[What to produce] Print, without alteration, the lines that extend from the one holding "method to elements" to the final line of the listing below.

=-=-=

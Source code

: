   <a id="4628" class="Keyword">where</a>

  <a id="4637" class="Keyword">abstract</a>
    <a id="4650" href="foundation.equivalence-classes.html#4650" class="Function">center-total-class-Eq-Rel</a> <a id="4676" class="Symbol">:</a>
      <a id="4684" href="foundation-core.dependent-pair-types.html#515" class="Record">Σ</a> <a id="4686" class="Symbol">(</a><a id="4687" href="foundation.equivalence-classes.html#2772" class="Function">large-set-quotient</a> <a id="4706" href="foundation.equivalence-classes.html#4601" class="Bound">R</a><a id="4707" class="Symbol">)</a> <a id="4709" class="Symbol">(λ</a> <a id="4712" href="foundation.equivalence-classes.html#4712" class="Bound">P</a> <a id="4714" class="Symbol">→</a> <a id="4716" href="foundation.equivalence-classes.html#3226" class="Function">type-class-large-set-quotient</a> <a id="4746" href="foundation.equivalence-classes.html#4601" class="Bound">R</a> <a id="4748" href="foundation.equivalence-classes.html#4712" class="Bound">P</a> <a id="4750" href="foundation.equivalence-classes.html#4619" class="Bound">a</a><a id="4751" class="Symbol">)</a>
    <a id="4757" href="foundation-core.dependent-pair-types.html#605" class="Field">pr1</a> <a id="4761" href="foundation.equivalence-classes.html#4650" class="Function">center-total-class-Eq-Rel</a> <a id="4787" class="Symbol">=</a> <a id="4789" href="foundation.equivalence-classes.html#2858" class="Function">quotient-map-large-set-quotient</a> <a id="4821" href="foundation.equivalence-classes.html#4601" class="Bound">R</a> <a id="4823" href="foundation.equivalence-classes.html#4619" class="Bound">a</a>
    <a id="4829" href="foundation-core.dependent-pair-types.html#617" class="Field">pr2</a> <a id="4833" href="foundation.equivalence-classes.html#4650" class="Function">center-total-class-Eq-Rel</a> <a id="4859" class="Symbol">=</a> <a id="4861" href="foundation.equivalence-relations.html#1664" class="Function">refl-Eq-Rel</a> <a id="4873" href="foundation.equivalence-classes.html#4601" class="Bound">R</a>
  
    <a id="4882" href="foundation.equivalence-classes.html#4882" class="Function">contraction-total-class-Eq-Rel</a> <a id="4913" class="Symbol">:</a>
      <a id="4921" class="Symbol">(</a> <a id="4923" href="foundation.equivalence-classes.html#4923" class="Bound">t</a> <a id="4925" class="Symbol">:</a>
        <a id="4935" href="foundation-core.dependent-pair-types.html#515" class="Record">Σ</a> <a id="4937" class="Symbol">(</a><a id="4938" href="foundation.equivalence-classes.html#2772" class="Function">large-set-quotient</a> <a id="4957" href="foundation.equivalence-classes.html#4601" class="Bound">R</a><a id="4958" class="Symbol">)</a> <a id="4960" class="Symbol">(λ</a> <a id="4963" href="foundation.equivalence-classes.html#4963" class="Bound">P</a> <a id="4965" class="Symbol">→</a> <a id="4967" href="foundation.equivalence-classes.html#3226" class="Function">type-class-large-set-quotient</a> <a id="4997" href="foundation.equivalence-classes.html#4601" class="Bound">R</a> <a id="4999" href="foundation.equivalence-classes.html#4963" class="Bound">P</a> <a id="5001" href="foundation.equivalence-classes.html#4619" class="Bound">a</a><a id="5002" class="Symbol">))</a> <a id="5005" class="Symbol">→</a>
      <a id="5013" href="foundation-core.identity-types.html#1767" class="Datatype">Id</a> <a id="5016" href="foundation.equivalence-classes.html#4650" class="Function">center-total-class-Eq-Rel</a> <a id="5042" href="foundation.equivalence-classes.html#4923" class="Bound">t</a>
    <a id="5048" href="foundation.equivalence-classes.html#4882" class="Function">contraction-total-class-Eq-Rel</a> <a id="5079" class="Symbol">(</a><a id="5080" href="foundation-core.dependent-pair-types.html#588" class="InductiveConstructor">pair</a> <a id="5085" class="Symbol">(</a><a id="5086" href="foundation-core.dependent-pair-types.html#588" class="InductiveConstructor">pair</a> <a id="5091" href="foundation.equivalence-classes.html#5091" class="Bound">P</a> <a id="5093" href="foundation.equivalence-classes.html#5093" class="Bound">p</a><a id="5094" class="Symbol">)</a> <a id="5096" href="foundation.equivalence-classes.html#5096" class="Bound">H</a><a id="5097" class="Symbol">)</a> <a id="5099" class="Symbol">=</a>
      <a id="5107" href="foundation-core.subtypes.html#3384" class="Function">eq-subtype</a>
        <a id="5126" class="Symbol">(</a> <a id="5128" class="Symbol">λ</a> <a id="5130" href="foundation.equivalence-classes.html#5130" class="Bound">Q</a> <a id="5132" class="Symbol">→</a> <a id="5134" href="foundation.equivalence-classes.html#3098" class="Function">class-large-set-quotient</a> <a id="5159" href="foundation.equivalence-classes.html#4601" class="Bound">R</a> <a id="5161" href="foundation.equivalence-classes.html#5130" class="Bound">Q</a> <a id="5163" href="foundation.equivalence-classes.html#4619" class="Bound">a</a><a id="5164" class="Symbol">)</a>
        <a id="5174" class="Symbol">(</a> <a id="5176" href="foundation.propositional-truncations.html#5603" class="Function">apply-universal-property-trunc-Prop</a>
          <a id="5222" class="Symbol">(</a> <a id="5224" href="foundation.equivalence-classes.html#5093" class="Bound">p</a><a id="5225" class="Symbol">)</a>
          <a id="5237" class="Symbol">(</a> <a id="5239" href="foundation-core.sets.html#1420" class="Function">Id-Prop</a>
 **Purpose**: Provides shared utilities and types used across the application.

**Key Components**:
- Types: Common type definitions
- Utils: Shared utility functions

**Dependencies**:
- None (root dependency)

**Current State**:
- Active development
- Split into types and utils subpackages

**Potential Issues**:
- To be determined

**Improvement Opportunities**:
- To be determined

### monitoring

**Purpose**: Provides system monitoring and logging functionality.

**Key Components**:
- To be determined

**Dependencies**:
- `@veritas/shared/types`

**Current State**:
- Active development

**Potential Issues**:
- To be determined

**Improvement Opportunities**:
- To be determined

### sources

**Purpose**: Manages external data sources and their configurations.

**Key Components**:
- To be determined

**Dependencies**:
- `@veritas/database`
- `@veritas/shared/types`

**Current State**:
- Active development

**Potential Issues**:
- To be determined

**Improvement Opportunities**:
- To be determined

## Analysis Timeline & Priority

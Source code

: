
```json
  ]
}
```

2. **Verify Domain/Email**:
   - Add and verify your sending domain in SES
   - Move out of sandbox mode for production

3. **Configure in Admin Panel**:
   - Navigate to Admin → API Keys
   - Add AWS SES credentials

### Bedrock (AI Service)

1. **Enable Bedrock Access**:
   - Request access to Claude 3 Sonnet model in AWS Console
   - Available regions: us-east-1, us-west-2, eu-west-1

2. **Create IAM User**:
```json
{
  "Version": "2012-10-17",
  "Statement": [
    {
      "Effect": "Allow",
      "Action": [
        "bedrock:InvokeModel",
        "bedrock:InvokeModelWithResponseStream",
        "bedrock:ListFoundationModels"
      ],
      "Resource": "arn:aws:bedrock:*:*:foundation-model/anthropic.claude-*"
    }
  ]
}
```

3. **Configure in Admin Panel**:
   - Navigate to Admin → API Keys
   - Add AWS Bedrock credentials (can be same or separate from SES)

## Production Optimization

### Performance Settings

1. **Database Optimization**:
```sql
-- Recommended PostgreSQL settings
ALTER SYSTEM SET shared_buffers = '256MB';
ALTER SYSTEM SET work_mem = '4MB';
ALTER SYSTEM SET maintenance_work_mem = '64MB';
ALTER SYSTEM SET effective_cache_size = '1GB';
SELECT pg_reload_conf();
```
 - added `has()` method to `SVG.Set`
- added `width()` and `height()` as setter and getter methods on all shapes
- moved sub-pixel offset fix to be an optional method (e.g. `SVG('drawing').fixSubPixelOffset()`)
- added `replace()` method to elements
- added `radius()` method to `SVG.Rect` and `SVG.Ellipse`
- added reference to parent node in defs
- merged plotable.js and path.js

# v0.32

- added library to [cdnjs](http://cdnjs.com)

=-=-=

[Exercise result]
- added `replace()` method to elements
- added `radius()` method to `SVG.Rect` and `SVG.Ellipse`
- added reference to parent node in defs
- merged plotable.js and path.js

# v0.32

- added library to [cdnjs](http://cdnjs.com)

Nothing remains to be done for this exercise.